Gemäß dieser Verhandlungsschrift (Abschnitt B, Post Nr. 4) haben die Berufungswerber im Zuge der Verhandlung, als einzige der geladen gewesenen Nachbarn, Einwendungen gegen das zur Genehmigung beantragte Projekt erhoben, indem sie unzumutbare Belästigungen durch Lärm aus dem Betrieb der öffentlichen Tankstelle ebenso wie aus dem Betrieb des Waschplatzes (durch den dort vorgesehenen Hochdruckreiniger) geltend machten. Diese Einwendungen sind zulässig im Grunde des § 74 Abs.2 Z2 GewO. Andere Belästigungen (außer Lärm) wurden nicht eingewendet. Im Anschluss an dieses inhaltliche Einwendungsvorbringen erklärten die Berufungswerber noch ausdrücklich, gegen die Genehmigung der Werkstättenbetriebsanlage keine Einwendungen zu erheben.
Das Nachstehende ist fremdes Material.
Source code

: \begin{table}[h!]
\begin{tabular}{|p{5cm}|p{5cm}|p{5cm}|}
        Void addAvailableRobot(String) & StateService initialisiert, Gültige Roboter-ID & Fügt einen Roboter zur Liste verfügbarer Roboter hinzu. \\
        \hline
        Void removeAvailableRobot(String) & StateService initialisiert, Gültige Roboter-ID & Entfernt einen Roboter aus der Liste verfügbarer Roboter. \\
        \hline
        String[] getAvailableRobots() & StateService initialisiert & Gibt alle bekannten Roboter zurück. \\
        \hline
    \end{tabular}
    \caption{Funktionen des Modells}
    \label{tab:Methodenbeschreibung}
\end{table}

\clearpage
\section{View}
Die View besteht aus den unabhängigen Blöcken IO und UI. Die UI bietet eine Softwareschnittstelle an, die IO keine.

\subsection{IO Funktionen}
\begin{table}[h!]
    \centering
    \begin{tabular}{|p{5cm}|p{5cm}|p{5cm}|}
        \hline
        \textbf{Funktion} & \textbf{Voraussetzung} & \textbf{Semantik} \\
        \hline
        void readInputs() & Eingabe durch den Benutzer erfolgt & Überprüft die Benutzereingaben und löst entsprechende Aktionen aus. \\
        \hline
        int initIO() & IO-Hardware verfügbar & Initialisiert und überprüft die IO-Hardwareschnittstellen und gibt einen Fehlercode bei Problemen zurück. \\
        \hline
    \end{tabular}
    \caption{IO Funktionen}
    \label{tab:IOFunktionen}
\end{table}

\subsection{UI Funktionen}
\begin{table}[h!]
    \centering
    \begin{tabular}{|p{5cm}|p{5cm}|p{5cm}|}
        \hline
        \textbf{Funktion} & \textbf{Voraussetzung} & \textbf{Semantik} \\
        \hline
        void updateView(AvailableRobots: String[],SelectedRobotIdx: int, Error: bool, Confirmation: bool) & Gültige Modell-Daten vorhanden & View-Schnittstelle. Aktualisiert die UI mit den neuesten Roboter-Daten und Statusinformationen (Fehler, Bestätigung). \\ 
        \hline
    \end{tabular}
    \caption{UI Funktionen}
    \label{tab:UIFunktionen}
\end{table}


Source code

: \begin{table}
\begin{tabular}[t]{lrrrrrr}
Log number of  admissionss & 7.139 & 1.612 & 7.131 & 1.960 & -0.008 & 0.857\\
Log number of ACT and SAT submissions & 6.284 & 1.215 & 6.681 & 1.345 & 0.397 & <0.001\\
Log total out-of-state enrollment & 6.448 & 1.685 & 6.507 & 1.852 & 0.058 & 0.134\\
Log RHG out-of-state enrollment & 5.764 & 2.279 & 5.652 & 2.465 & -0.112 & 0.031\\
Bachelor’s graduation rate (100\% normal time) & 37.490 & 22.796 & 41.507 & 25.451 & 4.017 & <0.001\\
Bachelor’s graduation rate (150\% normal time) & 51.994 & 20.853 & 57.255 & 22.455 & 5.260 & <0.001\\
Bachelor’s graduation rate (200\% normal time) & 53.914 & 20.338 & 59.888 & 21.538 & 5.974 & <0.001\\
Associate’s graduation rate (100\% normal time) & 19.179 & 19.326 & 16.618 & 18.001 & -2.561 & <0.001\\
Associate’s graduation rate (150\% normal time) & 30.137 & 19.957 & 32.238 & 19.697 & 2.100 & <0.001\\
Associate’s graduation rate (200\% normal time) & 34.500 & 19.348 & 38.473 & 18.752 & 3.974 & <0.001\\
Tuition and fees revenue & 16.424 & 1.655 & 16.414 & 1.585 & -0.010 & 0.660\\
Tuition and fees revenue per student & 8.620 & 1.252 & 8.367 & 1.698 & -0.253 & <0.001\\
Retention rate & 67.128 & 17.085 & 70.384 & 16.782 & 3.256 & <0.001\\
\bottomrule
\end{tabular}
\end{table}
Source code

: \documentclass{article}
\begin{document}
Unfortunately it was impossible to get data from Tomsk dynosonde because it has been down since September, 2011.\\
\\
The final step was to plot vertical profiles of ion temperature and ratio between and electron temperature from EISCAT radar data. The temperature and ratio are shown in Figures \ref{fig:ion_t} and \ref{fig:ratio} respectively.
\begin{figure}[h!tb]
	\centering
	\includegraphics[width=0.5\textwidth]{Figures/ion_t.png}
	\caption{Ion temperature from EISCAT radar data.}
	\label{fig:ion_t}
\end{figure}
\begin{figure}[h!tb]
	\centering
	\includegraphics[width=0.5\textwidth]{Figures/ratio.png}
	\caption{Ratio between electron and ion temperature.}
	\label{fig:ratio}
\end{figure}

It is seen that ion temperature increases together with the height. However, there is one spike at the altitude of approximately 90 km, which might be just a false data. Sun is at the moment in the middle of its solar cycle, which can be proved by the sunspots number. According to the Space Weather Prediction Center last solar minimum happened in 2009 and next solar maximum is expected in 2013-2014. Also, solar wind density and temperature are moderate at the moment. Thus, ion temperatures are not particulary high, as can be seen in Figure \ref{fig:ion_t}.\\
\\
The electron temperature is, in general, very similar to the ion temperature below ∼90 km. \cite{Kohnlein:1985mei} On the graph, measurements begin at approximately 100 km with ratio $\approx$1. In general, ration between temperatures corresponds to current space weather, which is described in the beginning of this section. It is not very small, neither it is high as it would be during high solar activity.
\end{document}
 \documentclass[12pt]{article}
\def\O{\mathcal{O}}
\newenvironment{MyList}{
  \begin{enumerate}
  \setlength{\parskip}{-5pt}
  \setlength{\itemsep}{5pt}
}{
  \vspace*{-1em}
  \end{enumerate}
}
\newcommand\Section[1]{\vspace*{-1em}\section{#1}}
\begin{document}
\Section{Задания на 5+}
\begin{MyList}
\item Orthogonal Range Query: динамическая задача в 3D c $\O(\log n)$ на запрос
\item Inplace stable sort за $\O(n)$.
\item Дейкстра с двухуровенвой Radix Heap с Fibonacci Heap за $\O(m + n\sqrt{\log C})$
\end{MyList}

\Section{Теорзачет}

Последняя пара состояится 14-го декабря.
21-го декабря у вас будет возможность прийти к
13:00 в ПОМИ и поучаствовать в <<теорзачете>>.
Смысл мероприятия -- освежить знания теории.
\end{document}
Aus diesem Einwendungssachverhalt ist insgesamt für die Parteistellung bzw. die konkrete Reichweite der Berufungsbefugnis der Nachbarn Ehegatten S. abzuleiten: Die Berufungswerber sind davon ausgegangen, dass der Verhandlungsgegenstand aus zwei Anlagenkomponenten besteht, die räumlich separiert sind und unterschiedlichen Betriebszwecken dienen sollen, nämlich die Kfz-Werkstätte einerseits und die öffentliche Tankstelle samt Waschplatz andererseits.
Dieser für die weitere Beurteilung des Berufungsfalles wesentlichen Einschätzung der Berufungswerber, wonach der Waschplatz im Freigelände zur Komponente Tankstelle und nicht zur Komponente Kfz-Werkstätte gehört, ist, wie nachstehend zu zeigen sein wird, aus der Aktenlage nicht entgegen zu treten:
- Mit dem Genehmigungsantrag wurden zur Gesamtanlage zwei getrennte Projekte, je mit technischer Beschreibung, vorgelegt. Der im Freigelände vorgesehene Waschplatz ist allein im Projekt "Tankstelle" beschrieben. Diese Vorgangsweise wurde zwar auch für die Pkw-Waschbox gewählt; über deren Zugehörigkeit zur Komponente "Kfz-Werkstätte" besteht allerdings kein vernünftiger Zweifel, weil entsprechende Klarstellungen sich dem Projekt "Kfz-Werkstätte" selbst entnehmen lassen.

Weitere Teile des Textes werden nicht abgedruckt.